Configure OpenID Connect for an Access Application

Learn to configure the OpenID Connect parameters for an access application.

When you use OpenID Connect 1.0 (OIDC) as the application-facing authentication mechanism for an EAA Access application, you need to select it in the application’s advanced settings. You then go to the client application and enter the EAA application OIDC settings. In OIDC terminology, the access application is the relying party (RP) or client application. This procedure describes how to create an EAA access application that supports OpenID connect protocol. This process allows EAA to act as an OpenID provider or the identity provider that authenticates the user to an access application that uses OIDC as the authentication mechanism. EAA provides an option to download the client metadata in JSON format so that it may be uploaded to the client application. You may also manually enter the information into the client application.

How to

  1. Log in to the EAA Management Portal.
  2. From the top menu bar, click Applications > Settings > Advanced Settings.
  3. In the Application-facing Authentication Mechanism field, select OpenID Connect 1.0.
  4. Click Save and go to OIDC Settings.
  5. Copy the Discovery URL. The discovery URL is automatically generated. If your client application does not automatically fetch metadata, you can copy or download this file from EAA. Click View to view this data or click Download to download the metadata file.
    Note: In the application, you must provide this URL as the provider URL or upload the metadata file. If the application does not allow you to provide the URL or upload the metadata file, you may need to configure the application with the individual elements that are defined in the file.
  6. In the Relying Party Settings:
    1. Copy the Client ID.
    2. Copy the Client Secret to a secure location.
    3. If you need to rotate the secret, click Rotate client secret. Copy the secret to a secure location and update the application with the new secret.
    4. Enter this information into the application (relying party).
    5. In the Redirect URI field, enter the redirect or callback URL from your application. This field is required. Click Add More to enter more URIs.
    6. If you are using an implicit authentication flow for OpenID Connect, select Implicit Grant.
    7. To configure JavaScript origins for an implicit authentication flow, in the Javascript Origins field, enter the URL or URLs of the origin that serves the JavaScripts responsible for sending cross-origin resource sharing (CORS) requests to token or user info endpoints.
    8. If you want to disable the logout that is initiated by the identity provider, disable the Front channel logout session required option.
    9. If the front channel logout session setting is enabled, in the Front channel logout-URI(s) field, enter a URI or URL to support this feature. Click Add More to enter more URIs. The scheme, protocol, and port of the front channel URI must match one of the configured redirect URIs.
    10. To configure post logout redirect URI(s), enter the URI where the OpenID provider sends logout responses to logout requests.
    11. To enable proof key for code exchange (PKCE), select PKCE.
    12. Ensure Include claims in id_token is enabled.
    13. To view or download the metadata for the client, click View or Download.
  7. To add a claim:
    1. Click Add More.
    2. Select a Scope.

      If you select Custom Scope, a field appears where you can enter a value.

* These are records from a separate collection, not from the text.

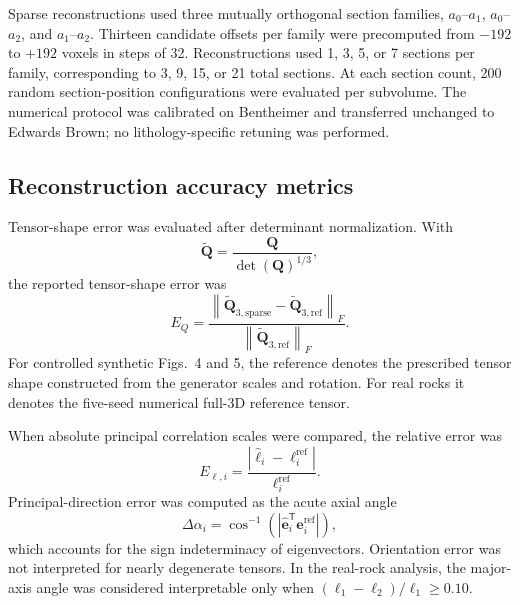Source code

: \documentclass{article}
\begin{document}
Sparse reconstructions used three mutually orthogonal section families,
$a_0$--$a_1$, $a_0$--$a_2$, and $a_1$--$a_2$. Thirteen candidate offsets
per family were precomputed from $-192$ to $+192$ voxels in steps of 32.
Reconstructions used 1, 3, 5, or 7 sections per family, corresponding to
3, 9, 15, or 21 total sections. At each section count, 200 random
section-position configurations were evaluated per subvolume. The numerical
protocol was calibrated on Bentheimer and transferred unchanged to Edwards
Brown; no lithology-specific retuning was performed.

\subsection{Reconstruction accuracy metrics}
\label{subsec:accuracy_metrics}

Tensor-shape error was evaluated after determinant normalization. With
\begin{equation}
    \widetilde{\bm{Q}}
    =
    \frac{\bm{Q}}{\det(\bm{Q})^{1/3}},
\end{equation}
the reported tensor-shape error was
\begin{equation}
    E_{Q}
    =
    \frac{
        \left\|
            \widetilde{\bm{Q}}_{3,\mathrm{sparse}}
            -
            \widetilde{\bm{Q}}_{3,\mathrm{ref}}
        \right\|_{F}
    }{
        \left\|
            \widetilde{\bm{Q}}_{3,\mathrm{ref}}
        \right\|_{F}
    }.
    \label{eq:tensor_error}
\end{equation}
For controlled synthetic Figs.~4 and 5, the reference denotes the prescribed
tensor shape constructed from the generator scales and rotation. For real rocks
it denotes the five-seed numerical full-3D reference tensor.

When absolute principal correlation scales were compared, the relative error
was
\begin{equation}
    E_{\ell,i}
    =
    \frac{
        |\widehat{\ell}_{i}-\ell_{i}^{\mathrm{ref}}|
    }{
        \ell_{i}^{\mathrm{ref}}
    }.
    \label{eq:length_error}
\end{equation}
Principal-direction error was computed as the acute axial angle
\begin{equation}
    \Delta\alpha_{i}
    =
    \cos^{-1}
    \left(
        \left|
        \widehat{\bm{e}}_{i}^{\mathsf T}        \bm{e}_{i}^{\mathrm{ref}}
        \right|
    \right),
    \label{eq:orientation_error}
\end{equation}
which accounts for the sign indeterminacy of eigenvectors. Orientation error
was not interpreted for nearly degenerate tensors. In the real-rock analysis,
the major-axis angle was considered interpretable only when
$(\ell_1-\ell_2)/\ell_1\geq0.10$.
\end{document}

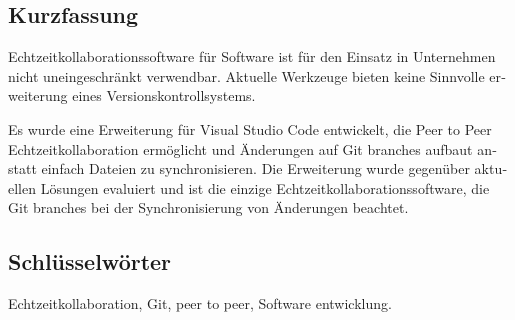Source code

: 
\cleardoublepage
{}




\begin{otherlanguage}{ngerman}

  \chapter*{Kurzfassung}

  Echtzeitkollaborationssoftware für Software ist für den Einsatz in Unternehmen nicht uneingeschränkt verwendbar. Aktuelle Werkzeuge bieten keine Sinnvolle erweiterung eines Versionskontrollsystems.
  
  Es wurde eine Erweiterung für Visual Studio Code entwickelt, die Peer to Peer Echtzeitkollaboration ermöglicht und Änderungen auf Git branches aufbaut anstatt einfach Dateien zu synchronisieren. Die Erweiterung wurde gegenüber aktuellen Lösungen evaluiert und ist die einzige Echtzeitkollaborationssoftware, die Git branches bei der Synchronisierung von Änderungen beachtet.

	

  \bigskip

  \section*{Schl\"usselw\"orter}
  Echtzeitkollaboration, Git, peer to peer,  Software entwicklung.

\end{otherlanguage}


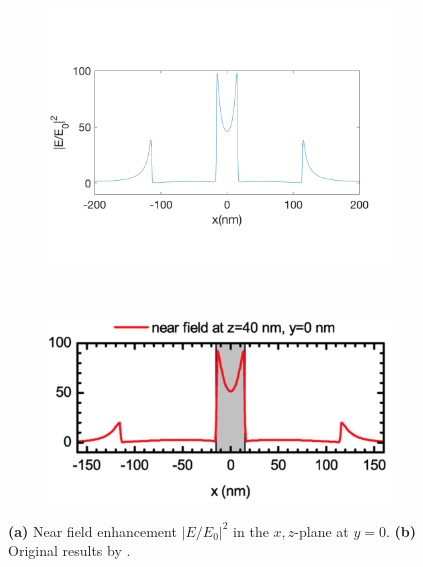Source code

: \begin{figure}[!h]
  \centering
  \begin{subfigure}{0.45\textwidth}
    \includegraphics[width=\textwidth]{./images/40nm-y.png}
  \end{subfigure}
  ~
  \begin{subfigure}{0.45\textwidth}
    \includegraphics[width=\textwidth]{./images/heeg-y-line.png}
  \end{subfigure}
  \caption{\textbf{(a)} Near field enhancement $|E/E_0|^2$ in the $x,z$-plane at $y=0$. \textbf{(b)} Original results by \cite{heeg}.}
\end{figure}

\newpage
\null
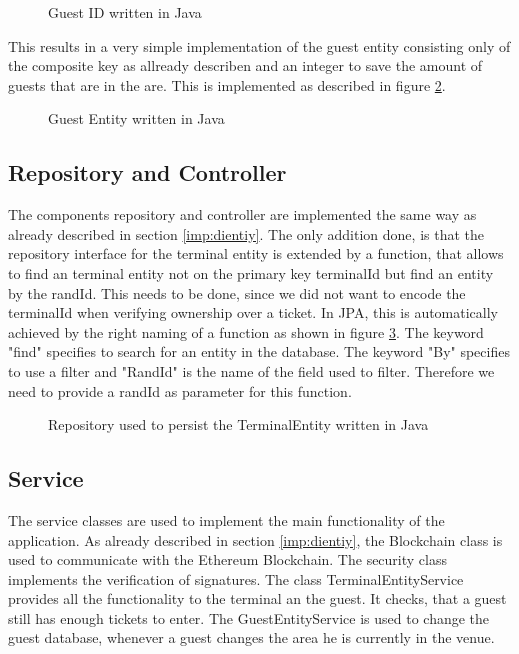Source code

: \begin{figure}[H]
    
    \caption{Guest ID written in Java}
    \label{code:GuestID}
\end{figure}


This results in a very simple implementation of the guest entity consisting only of the composite key as allready describen and an integer to save the amount of guests that are in the are. This is implemented as described in figure \ref{code:GuestEntity}.

\begin{figure}[H]
    
    \caption{Guest Entity written in Java}
    \label{code:GuestEntity}
\end{figure}

\subsection{Repository and Controller}

The components repository and controller are implemented the same way as already described in section \ref{imp:dientiy}. The only addition done, is that the repository interface for the terminal entity is extended by a function, that allows to find an terminal entity not on the primary key terminalId but find an entity by the randId. This needs to be done, since we did not want to encode the terminalId when verifying ownership over a ticket. In JPA, this is automatically achieved by the right naming of a function as shown in figure \ref{code:repo:terminal}. The keyword "find" specifies to search for an entity in the database. The keyword "By" specifies to use a filter and "RandId" is the name of the field used to filter. Therefore we need to provide a randId as parameter for this function.  

\begin{figure}[H]
    
    \caption{Repository used to persist the TerminalEntity written in Java}
    \label{code:repo:terminal}
\end{figure}

\subsection{Service}

The service classes are used to implement the main functionality of the application. As already described in section \ref{imp:dientiy}, the Blockchain class is used to communicate with the Ethereum Blockchain. The security class implements the verification of signatures.
The class TerminalEntityService provides all the functionality to the terminal an the guest. It checks, that a guest still has enough tickets to enter. 
The GuestEntityService is used to change the guest database, whenever a guest changes the area he is currently in the venue. 

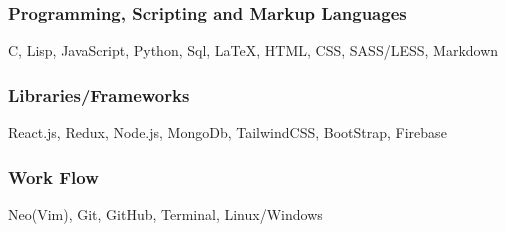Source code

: \documentclass[11pt, oneside, a4paper, titlepage]{article}
\begin{document}
\begin{tcolorbox}
\begin{minipage}[t]{8cm}
\begin{tcolorbox}[grow to left by=0.6cm,colback=gray!25,colframe=white]
        \subsubsection{Programming, Scripting and Markup Languages}
        C, Lisp, JavaScript, Python, Sql, {\LaTeX}, HTML, CSS, SASS/LESS, Markdown

        \subsubsection{Libraries/Frameworks}
        React.js, Redux, Node.js, MongoDb, TailwindCSS, BootStrap, Firebase

        \subsubsection{Work Flow}
        Neo(Vim), Git, GitHub, Terminal, Linux/Windows
    \end{tcolorbox}
  \end{minipage}
\end{tcolorbox}
\end{document}
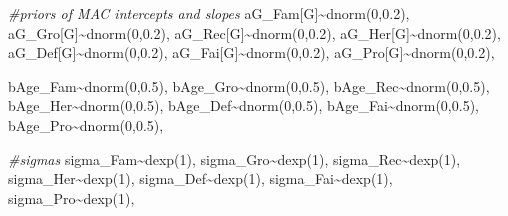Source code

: \documentclass[
]{book}
\newenvironment{Shaded}{\begin{snugshade}}{\end{snugshade}}
\newcommand{\CommentTok}[1]{\textcolor[rgb]{0.56,0.35,0.01}{\textit{#1}}}
\newcommand{\DecValTok}[1]{\textcolor[rgb]{0.00,0.00,0.81}{#1}}
\newcommand{\FloatTok}[1]{\textcolor[rgb]{0.00,0.00,0.81}{#1}}
\newcommand{\FunctionTok}[1]{\textcolor[rgb]{0.00,0.00,0.00}{#1}}
\newcommand{\NormalTok}[1]{#1}
\newcommand{\SpecialCharTok}[1]{\textcolor[rgb]{0.00,0.00,0.00}{#1}}
\begin{document}
\begin{Shaded}
\begin{Highlighting}[]
    \CommentTok{\#priors of MAC intercepts and slopes}
\NormalTok{    aG\_Fam[G]}\SpecialCharTok{\textasciitilde{}}\FunctionTok{dnorm}\NormalTok{(}\DecValTok{0}\NormalTok{,}\FloatTok{0.2}\NormalTok{),}
\NormalTok{    aG\_Gro[G]}\SpecialCharTok{\textasciitilde{}}\FunctionTok{dnorm}\NormalTok{(}\DecValTok{0}\NormalTok{,}\FloatTok{0.2}\NormalTok{),}
\NormalTok{    aG\_Rec[G]}\SpecialCharTok{\textasciitilde{}}\FunctionTok{dnorm}\NormalTok{(}\DecValTok{0}\NormalTok{,}\FloatTok{0.2}\NormalTok{),}
\NormalTok{    aG\_Her[G]}\SpecialCharTok{\textasciitilde{}}\FunctionTok{dnorm}\NormalTok{(}\DecValTok{0}\NormalTok{,}\FloatTok{0.2}\NormalTok{),}
\NormalTok{    aG\_Def[G]}\SpecialCharTok{\textasciitilde{}}\FunctionTok{dnorm}\NormalTok{(}\DecValTok{0}\NormalTok{,}\FloatTok{0.2}\NormalTok{),}
\NormalTok{    aG\_Fai[G]}\SpecialCharTok{\textasciitilde{}}\FunctionTok{dnorm}\NormalTok{(}\DecValTok{0}\NormalTok{,}\FloatTok{0.2}\NormalTok{),}
\NormalTok{    aG\_Pro[G]}\SpecialCharTok{\textasciitilde{}}\FunctionTok{dnorm}\NormalTok{(}\DecValTok{0}\NormalTok{,}\FloatTok{0.2}\NormalTok{),}
    
\NormalTok{    bAge\_Fam}\SpecialCharTok{\textasciitilde{}}\FunctionTok{dnorm}\NormalTok{(}\DecValTok{0}\NormalTok{,}\FloatTok{0.5}\NormalTok{),}
\NormalTok{    bAge\_Gro}\SpecialCharTok{\textasciitilde{}}\FunctionTok{dnorm}\NormalTok{(}\DecValTok{0}\NormalTok{,}\FloatTok{0.5}\NormalTok{),}
\NormalTok{    bAge\_Rec}\SpecialCharTok{\textasciitilde{}}\FunctionTok{dnorm}\NormalTok{(}\DecValTok{0}\NormalTok{,}\FloatTok{0.5}\NormalTok{),}
\NormalTok{    bAge\_Her}\SpecialCharTok{\textasciitilde{}}\FunctionTok{dnorm}\NormalTok{(}\DecValTok{0}\NormalTok{,}\FloatTok{0.5}\NormalTok{),}
\NormalTok{    bAge\_Def}\SpecialCharTok{\textasciitilde{}}\FunctionTok{dnorm}\NormalTok{(}\DecValTok{0}\NormalTok{,}\FloatTok{0.5}\NormalTok{),}
\NormalTok{    bAge\_Fai}\SpecialCharTok{\textasciitilde{}}\FunctionTok{dnorm}\NormalTok{(}\DecValTok{0}\NormalTok{,}\FloatTok{0.5}\NormalTok{),}
\NormalTok{    bAge\_Pro}\SpecialCharTok{\textasciitilde{}}\FunctionTok{dnorm}\NormalTok{(}\DecValTok{0}\NormalTok{,}\FloatTok{0.5}\NormalTok{),}
    
    \CommentTok{\#sigmas}
\NormalTok{    sigma\_Fam}\SpecialCharTok{\textasciitilde{}}\FunctionTok{dexp}\NormalTok{(}\DecValTok{1}\NormalTok{),}
\NormalTok{    sigma\_Gro}\SpecialCharTok{\textasciitilde{}}\FunctionTok{dexp}\NormalTok{(}\DecValTok{1}\NormalTok{),}
\NormalTok{    sigma\_Rec}\SpecialCharTok{\textasciitilde{}}\FunctionTok{dexp}\NormalTok{(}\DecValTok{1}\NormalTok{),}
\NormalTok{    sigma\_Her}\SpecialCharTok{\textasciitilde{}}\FunctionTok{dexp}\NormalTok{(}\DecValTok{1}\NormalTok{),}
\NormalTok{    sigma\_Def}\SpecialCharTok{\textasciitilde{}}\FunctionTok{dexp}\NormalTok{(}\DecValTok{1}\NormalTok{),}
\NormalTok{    sigma\_Fai}\SpecialCharTok{\textasciitilde{}}\FunctionTok{dexp}\NormalTok{(}\DecValTok{1}\NormalTok{),}
\NormalTok{    sigma\_Pro}\SpecialCharTok{\textasciitilde{}}\FunctionTok{dexp}\NormalTok{(}\DecValTok{1}\NormalTok{),}
    

\end{Highlighting}
\end{Shaded}
\end{document}
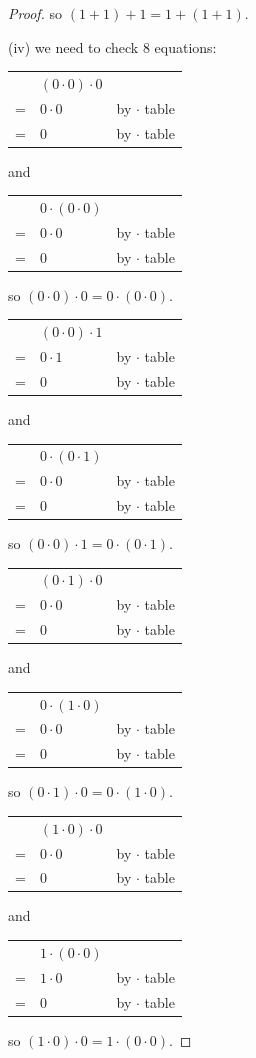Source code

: \documentclass[14pt]{extarticle}
\newcommand{\cy}{\color{cyan}}
\begin{document}
\begin{proof}
so \((1 + 1) + 1 = 1 + (1 + 1)\).

(iv) we need to check 8 equations:

\begin{tabular}{cll}
  & \((0 \cdot 0) \cdot 0\) & \\
= & \(0 \cdot 0\) & {\cy by $\cdot$ table} \\
= & \(0\) & {\cy by $\cdot$ table}
\end{tabular}
and
\begin{tabular}{cll}
  & \(0 \cdot (0 \cdot 0)\) & \\
= & \(0 \cdot 0\) & {\cy by $\cdot$ table} \\
= & \(0\) & {\cy by $\cdot$ table}
\end{tabular}
so \((0 \cdot 0) \cdot 0 = 0 \cdot (0 \cdot 0)\).

\begin{tabular}{cll}
  & \((0 \cdot 0) \cdot 1\) & \\
= & \(0 \cdot 1\) & {\cy by $\cdot$ table} \\
= & \(0\) & {\cy by $\cdot$ table}
\end{tabular}
and
\begin{tabular}{cll}
  & \(0 \cdot (0 \cdot 1)\) & \\
= & \(0 \cdot 0\) & {\cy by $\cdot$ table} \\
= & \(0\) & {\cy by $\cdot$ table}
\end{tabular}
so \((0 \cdot 0) \cdot 1 = 0 \cdot (0 \cdot 1)\).

\begin{tabular}{cll}
  & \((0 \cdot 1) \cdot 0\) & \\
= & \(0 \cdot 0\) & {\cy by $\cdot$ table} \\
= & \(0\) & {\cy by $\cdot$ table}
\end{tabular}
and
\begin{tabular}{cll}
  & \(0 \cdot (1 \cdot 0)\) & \\
= & \(0 \cdot 0\) & {\cy by $\cdot$ table} \\
= & \(0\) & {\cy by $\cdot$ table}
\end{tabular}
so \((0 \cdot 1) \cdot 0 = 0 \cdot (1 \cdot 0)\).

\begin{tabular}{cll}
  & \((1 \cdot 0) \cdot 0\) & \\
= & \(0 \cdot 0\) & {\cy by $\cdot$ table} \\
= & \(0\) & {\cy by $\cdot$ table}
\end{tabular}
and
\begin{tabular}{cll}
  & \(1 \cdot (0 \cdot 0)\) & \\
= & \(1 \cdot 0\) & {\cy by $\cdot$ table} \\
= & \(0\) & {\cy by $\cdot$ table}
\end{tabular}
so \((1 \cdot 0) \cdot 0 = 1 \cdot (0 \cdot 0)\).


\end{proof}
\end{document}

    3. Select a Claim Name based on the scope you selected or specified.

      If you select Custom, a field appears where you can enter a name.

    4. Select a Value.

      If you select Custom Script or Fixed Value, you must enter data in the provided field.

    5. To add more scopes, repeat steps 7a to 7d.
  8. Click Save and return to Deployment.
  9. Deploy the application.

Next steps

Ensure that you have configured the application (relying party) with the discovery URL or the JSON metadata file information, the client ID, and the secret.